Born Bertha Cousins in Manchester, Belmore began her career as a child actress in 1890; making her professional debut at eight years old in a pantomime production of Robinson Crusoe at the Prince's Theatre, Manchester. As a child actress she performed regularly in British music halls and vaudeville entertainment in Continental Europe as a member of several variety acts; including the Tiller Girls, Harwood's "The Six Sunbeams" and Harwood's "Juveniles". She was also frequently seen as Principal Boy in pantomimes in British provincial theatres. As a young adult she spent seven years performing as one of the Belmore Sisters, a variety act organized by the Belmore family of actors in which her comedic and singing talent were featured. She married Herbert "Bertie" Belmore, one of the Belmore acting clan, and thereafter performed under the name Bertha Belmore.

In 1911 Belmore went to the United States as a member of Ben Greet's Pastoral Players, touring the east coast of America in performances of plays by William Shakespeare. One of the stops for the company was the White House. In 1912 she made her Broadway debut at the Lyric Theatre as Portia in Shakespeare's Julius Caesar with William Faversham as Marc Antony and Fuller Mellish in the title role. In 1919 she created the role Mrs.
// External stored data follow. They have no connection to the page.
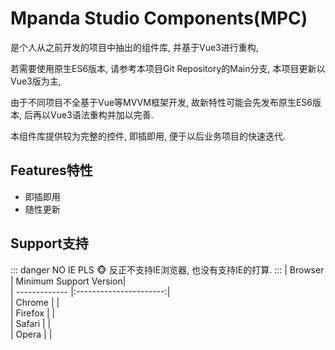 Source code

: # Mpanda Studio Components(MPC)
是个人从之前开发的项目中抽出的组件库, 并基于Vue3进行重构, 

若需要使用原生ES6版本, 请参考本项目Git Repository的Main分支, 本项目更新以Vue3版为主, 

由于不同项目不全基于Vue等MVVM框架开发, 故新特性可能会先发布原生ES6版本, 后再以Vue3语法重构并加以完善.

本组件库提供较为完整的控件, 即插即用, 便于以后业务项目的快速迭代.
## Features特性
* 即插即用
* 随性更新
## Support支持
::: danger  NO IE PLS
:monkey_face: 反正不支持IE浏览器, 也没有支持IE的打算.
:::
| Browser       | Minimum Support Version|  
| ------------- |:----------------------:|  
| Chrome        |                        |  
| Firefox       |                        |   
| Safari        |                        |    
| Opera         |                        |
Tom Collins in the world premiere of Harry L. Cort & George E. Stoddard's musical Just A Minute at the Academy of Music in Baltimore which was produced by impresario John Cort.
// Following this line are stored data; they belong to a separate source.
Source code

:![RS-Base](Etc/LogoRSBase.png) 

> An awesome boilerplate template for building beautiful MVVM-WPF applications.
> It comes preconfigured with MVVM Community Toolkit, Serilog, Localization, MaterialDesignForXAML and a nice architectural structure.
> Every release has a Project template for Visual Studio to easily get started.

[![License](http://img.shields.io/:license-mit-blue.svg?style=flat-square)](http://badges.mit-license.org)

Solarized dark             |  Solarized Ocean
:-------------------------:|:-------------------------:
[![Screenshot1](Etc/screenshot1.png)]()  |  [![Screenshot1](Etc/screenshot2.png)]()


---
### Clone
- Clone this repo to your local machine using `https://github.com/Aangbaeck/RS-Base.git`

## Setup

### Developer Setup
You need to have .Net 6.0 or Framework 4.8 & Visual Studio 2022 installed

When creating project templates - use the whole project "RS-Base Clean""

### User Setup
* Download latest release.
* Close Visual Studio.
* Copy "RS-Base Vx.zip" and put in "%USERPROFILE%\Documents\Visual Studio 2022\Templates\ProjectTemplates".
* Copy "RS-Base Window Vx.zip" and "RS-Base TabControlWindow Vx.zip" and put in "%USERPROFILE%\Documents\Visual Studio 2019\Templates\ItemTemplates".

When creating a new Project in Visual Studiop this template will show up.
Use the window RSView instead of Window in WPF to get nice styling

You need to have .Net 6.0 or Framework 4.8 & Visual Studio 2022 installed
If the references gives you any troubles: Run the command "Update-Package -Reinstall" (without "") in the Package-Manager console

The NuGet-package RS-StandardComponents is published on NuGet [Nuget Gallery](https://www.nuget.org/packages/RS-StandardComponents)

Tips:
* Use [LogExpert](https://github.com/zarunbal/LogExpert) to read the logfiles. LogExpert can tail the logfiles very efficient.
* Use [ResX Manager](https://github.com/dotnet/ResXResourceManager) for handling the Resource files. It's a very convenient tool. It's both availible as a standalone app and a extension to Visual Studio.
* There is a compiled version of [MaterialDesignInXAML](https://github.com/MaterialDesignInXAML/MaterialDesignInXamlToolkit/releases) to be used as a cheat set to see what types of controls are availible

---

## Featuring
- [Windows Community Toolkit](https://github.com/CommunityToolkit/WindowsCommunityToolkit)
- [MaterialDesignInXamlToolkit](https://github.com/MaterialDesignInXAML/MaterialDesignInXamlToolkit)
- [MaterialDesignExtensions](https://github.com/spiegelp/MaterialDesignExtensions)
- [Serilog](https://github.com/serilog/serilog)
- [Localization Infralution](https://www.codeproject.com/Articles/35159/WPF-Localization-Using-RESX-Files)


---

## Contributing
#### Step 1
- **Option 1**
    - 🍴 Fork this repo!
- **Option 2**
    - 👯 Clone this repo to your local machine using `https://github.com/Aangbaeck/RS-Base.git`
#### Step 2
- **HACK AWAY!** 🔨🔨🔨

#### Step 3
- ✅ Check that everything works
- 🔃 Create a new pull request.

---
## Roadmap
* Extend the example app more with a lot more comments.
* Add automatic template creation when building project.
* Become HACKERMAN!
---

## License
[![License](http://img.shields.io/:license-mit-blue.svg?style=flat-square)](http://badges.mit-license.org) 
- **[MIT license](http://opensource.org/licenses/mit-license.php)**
==Later life and career: 1920-1953==
In 1920 Belmore made her debut in London's West End at the Empire Theatre as Helen Cheston in Harry Tierney's Irene; a hit production which ran for 399 performances. She then returned to the United States, appearing in the 1921 musical Angel Face which was staged by George Lederer for performances in Los Angeles and San Francisco with a cast that included Marguerite Zender, Nat Carr, and Norah Kelly. She returned to Broadway in 1923 in Thompson Buchanan's The Sporting Thing To Do at the Ritz Theatre. She remained active on Broadway for the next couple of years, appearing as Henriette Deschamps in Guy Bolton's Grounds For Divorce (1924-1925) and the Ziegfeld Follies of 1925 with W. C. Fields and Will Rogers. By 1924 she and Herbert had relocated to the United States, maintaining a home in Beechhurst, Long Island. In 1927 the couple toured Australia in leading roles in plays produced by J. C. Williamson.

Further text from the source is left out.